### Exercise details
If a line below contains the string "inner", copy it out.

***** Provided records

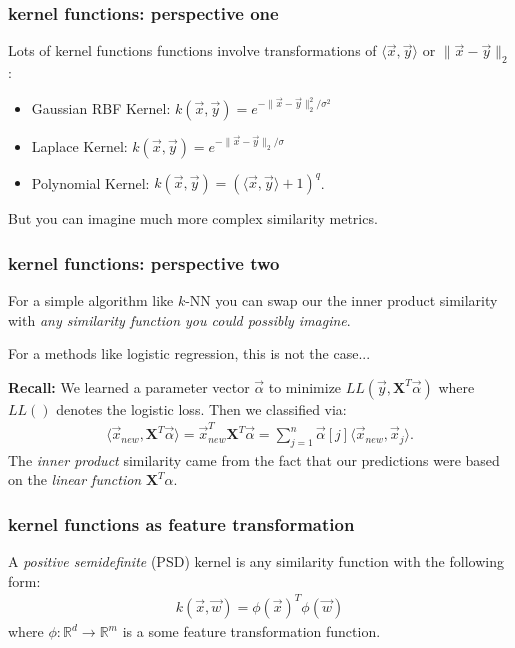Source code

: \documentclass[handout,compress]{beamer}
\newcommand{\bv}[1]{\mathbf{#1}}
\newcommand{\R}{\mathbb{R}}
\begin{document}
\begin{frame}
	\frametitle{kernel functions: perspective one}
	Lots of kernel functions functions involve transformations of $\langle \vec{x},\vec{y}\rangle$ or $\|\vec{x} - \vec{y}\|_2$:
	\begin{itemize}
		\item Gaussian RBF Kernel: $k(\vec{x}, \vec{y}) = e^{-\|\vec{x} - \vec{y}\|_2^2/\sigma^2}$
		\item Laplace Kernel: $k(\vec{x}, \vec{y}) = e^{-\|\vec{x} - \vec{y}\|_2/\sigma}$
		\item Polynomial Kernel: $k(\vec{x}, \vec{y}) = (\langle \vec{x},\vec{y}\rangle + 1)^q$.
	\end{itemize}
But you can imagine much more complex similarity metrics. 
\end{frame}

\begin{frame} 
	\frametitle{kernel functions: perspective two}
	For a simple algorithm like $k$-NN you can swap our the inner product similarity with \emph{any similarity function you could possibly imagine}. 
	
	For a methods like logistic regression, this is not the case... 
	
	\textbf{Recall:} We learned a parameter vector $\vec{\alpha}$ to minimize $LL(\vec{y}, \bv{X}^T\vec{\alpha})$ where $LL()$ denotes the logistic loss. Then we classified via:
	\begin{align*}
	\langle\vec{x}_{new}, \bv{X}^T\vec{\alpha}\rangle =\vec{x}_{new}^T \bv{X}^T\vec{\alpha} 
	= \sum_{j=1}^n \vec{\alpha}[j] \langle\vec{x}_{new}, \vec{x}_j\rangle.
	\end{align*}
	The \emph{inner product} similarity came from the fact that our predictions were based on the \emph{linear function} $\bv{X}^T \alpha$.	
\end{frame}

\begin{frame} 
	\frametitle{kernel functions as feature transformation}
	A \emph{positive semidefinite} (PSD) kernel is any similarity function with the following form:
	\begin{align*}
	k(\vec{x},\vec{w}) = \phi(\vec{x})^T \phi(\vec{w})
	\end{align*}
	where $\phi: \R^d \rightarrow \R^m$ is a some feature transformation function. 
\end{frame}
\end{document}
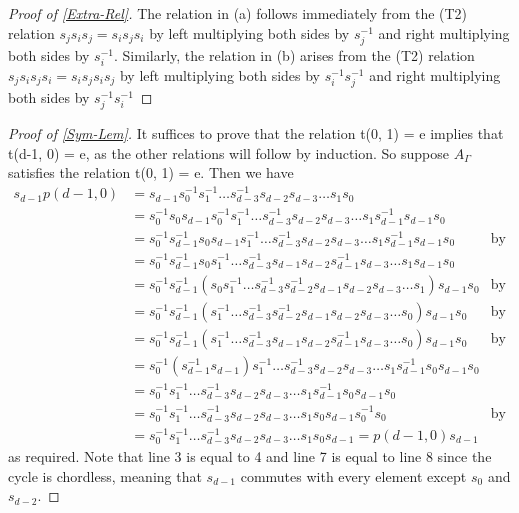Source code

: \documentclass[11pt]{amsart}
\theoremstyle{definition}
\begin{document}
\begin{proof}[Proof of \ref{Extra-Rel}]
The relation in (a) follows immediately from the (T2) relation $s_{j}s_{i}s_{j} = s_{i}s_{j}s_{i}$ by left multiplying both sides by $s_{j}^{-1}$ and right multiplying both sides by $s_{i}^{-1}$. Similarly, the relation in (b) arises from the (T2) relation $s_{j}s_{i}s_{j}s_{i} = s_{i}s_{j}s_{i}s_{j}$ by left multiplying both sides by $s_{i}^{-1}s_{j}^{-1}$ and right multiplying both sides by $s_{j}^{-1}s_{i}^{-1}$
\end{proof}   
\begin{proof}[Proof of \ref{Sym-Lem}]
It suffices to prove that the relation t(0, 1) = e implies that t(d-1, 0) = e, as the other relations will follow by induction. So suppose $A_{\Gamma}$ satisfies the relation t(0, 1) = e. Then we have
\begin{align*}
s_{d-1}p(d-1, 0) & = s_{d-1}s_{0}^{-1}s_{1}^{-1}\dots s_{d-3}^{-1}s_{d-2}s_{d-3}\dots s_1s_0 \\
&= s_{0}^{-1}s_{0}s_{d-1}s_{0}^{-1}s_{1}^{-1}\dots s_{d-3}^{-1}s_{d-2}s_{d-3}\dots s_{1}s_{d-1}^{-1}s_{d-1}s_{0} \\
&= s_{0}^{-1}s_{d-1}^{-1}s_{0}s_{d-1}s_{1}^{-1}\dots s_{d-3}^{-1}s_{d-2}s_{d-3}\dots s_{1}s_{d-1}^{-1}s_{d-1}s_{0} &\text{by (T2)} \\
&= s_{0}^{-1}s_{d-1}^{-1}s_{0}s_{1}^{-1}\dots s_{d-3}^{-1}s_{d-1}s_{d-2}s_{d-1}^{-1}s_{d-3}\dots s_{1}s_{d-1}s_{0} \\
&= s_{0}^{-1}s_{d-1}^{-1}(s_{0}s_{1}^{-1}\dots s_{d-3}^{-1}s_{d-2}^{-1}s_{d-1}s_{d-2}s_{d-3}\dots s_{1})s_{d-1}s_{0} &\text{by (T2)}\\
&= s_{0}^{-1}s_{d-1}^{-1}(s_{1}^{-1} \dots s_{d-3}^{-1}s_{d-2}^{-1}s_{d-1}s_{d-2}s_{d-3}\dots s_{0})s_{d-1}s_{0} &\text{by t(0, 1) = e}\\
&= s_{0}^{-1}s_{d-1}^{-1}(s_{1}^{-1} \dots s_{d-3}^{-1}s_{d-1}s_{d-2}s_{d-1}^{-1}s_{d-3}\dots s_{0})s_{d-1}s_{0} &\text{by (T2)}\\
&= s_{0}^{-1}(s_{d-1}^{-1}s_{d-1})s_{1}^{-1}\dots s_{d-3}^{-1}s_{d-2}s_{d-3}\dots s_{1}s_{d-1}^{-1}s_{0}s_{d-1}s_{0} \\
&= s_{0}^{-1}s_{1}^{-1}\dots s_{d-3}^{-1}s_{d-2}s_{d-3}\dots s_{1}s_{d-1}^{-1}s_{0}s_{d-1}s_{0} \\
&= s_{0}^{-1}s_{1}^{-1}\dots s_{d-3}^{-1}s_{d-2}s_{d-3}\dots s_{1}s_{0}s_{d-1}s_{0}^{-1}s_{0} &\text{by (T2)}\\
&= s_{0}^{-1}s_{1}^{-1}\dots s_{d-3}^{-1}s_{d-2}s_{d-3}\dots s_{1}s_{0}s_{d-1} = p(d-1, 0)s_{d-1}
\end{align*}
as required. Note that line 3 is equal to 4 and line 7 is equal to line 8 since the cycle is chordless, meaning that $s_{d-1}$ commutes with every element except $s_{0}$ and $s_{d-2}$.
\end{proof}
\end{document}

**********
***** Provided records

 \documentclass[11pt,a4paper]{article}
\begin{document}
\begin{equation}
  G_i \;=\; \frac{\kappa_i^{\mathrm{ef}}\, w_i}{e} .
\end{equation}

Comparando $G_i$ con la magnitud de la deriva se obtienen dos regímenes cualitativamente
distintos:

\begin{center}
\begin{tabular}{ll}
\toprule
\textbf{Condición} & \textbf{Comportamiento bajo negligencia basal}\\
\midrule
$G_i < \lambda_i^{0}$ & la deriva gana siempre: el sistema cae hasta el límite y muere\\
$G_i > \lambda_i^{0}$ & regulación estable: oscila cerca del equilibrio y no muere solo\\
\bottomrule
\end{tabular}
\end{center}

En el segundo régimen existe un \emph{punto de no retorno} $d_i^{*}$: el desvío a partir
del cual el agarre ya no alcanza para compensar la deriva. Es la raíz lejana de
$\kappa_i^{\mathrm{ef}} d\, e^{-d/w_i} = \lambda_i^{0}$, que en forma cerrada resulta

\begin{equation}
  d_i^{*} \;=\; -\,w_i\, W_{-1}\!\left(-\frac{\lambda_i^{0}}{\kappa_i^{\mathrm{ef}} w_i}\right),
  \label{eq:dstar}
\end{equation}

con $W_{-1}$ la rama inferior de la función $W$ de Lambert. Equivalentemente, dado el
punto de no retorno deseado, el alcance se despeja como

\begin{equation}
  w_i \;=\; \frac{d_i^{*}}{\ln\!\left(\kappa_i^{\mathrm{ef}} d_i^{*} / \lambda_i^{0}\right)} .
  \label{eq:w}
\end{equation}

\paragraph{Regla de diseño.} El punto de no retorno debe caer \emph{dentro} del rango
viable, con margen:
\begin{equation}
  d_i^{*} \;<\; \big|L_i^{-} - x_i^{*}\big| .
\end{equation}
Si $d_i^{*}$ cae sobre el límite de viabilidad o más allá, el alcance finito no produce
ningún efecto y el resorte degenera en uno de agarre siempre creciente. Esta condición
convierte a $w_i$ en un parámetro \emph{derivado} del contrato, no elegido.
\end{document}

**********
***** Provided records

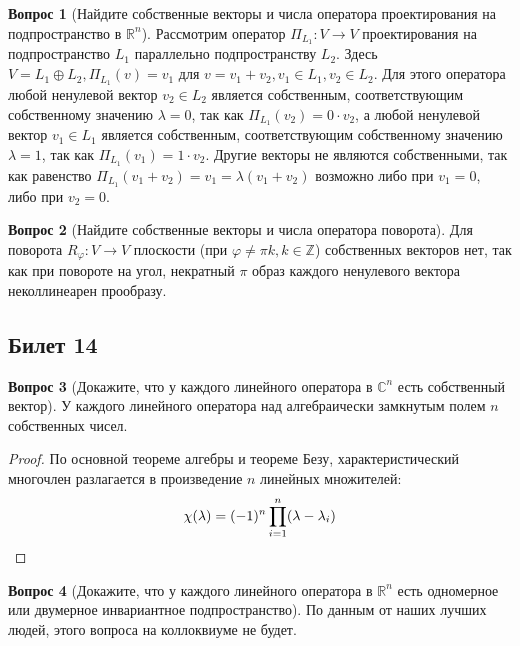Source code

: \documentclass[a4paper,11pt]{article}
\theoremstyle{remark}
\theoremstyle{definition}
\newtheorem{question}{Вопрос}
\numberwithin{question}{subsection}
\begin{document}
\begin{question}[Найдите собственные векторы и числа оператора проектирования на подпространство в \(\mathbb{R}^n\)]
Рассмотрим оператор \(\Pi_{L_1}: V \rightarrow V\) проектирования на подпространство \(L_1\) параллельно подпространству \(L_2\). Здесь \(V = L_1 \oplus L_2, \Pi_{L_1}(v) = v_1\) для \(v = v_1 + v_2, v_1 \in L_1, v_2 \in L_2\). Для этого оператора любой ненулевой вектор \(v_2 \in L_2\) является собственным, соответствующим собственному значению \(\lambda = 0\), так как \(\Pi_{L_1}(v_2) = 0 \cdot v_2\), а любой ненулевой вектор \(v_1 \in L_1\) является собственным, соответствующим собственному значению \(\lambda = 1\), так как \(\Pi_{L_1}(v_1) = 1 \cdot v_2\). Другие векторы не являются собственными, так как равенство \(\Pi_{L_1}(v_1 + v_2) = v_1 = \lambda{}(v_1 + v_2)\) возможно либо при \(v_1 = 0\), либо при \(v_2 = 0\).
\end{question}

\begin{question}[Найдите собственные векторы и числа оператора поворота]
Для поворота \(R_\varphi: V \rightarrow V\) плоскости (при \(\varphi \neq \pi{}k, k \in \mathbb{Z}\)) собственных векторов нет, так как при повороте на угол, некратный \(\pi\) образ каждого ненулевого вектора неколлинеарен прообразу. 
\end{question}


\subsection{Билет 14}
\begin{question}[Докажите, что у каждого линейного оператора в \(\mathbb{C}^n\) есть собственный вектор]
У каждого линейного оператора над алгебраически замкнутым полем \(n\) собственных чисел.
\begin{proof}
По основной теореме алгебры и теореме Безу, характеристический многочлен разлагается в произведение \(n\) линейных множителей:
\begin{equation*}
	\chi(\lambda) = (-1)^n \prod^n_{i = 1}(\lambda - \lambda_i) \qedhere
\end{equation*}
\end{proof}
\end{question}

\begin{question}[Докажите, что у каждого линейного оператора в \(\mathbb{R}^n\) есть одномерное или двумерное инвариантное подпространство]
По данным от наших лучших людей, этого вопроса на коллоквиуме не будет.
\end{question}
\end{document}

**********

### Exercise response
	For a simple algorithm like $k$-NN you can swap our the inner product similarity with \emph{any similarity function you could possibly imagine}. 
	The \emph{inner product} similarity came from the fact that our predictions were based on the \emph{linear function} $\bv{X}^T \alpha$.	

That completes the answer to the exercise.